• **Exercise brief**:
In the data below, one line contains "### Hi there 👋" and a later one contains "- 🤔 I’m looking for help with research ideas.". Print both, with every line between them, exactly and alone.

[Stored data]
/---
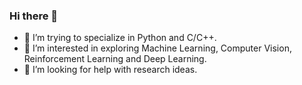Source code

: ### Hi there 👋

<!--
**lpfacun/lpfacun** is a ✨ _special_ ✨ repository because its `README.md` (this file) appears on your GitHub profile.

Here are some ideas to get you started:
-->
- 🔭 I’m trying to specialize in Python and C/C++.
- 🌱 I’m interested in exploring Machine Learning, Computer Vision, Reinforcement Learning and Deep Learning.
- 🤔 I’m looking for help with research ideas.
\---
/---
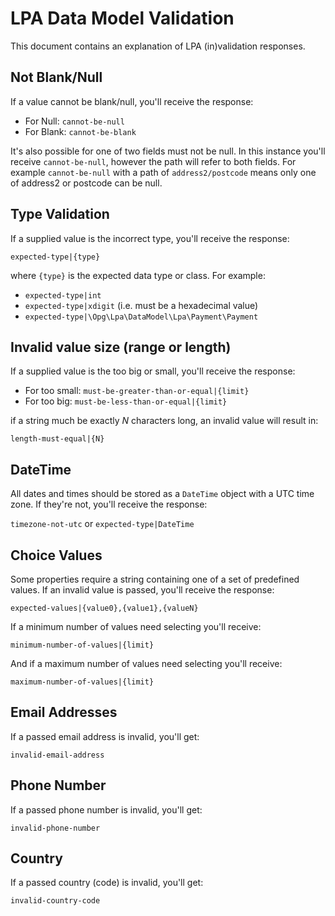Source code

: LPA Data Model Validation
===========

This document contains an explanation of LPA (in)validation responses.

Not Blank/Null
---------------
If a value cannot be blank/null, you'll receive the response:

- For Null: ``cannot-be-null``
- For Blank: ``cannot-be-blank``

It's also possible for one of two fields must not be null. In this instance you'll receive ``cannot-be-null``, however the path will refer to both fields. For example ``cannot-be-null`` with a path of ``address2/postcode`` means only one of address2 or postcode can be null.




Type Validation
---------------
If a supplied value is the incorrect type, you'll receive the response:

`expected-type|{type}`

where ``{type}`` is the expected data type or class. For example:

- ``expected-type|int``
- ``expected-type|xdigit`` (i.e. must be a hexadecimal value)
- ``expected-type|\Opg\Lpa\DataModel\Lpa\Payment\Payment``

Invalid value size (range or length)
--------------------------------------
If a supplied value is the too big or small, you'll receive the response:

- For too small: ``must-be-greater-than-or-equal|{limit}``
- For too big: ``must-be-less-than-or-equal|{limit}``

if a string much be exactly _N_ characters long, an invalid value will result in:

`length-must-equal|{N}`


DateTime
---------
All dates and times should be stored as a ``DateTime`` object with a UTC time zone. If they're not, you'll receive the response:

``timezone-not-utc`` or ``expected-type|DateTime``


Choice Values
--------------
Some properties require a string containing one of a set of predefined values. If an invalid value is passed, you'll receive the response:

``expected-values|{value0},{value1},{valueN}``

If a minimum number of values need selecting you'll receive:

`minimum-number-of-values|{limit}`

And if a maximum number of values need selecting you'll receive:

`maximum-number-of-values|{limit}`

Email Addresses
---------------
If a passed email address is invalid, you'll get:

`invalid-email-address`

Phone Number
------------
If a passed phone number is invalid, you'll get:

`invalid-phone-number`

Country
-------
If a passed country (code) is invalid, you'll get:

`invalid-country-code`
\---
• **Task output**:
: ### Hi there 👋

<!--
**lpfacun/lpfacun** is a ✨ _special_ ✨ repository because its `README.md` (this file) appears on your GitHub profile.

Here are some ideas to get you started:
-->
- 🔭 I’m trying to specialize in Python and C/C++.
- 🌱 I’m interested in exploring Machine Learning, Computer Vision, Reinforcement Learning and Deep Learning.
- 🤔 I’m looking for help with research ideas.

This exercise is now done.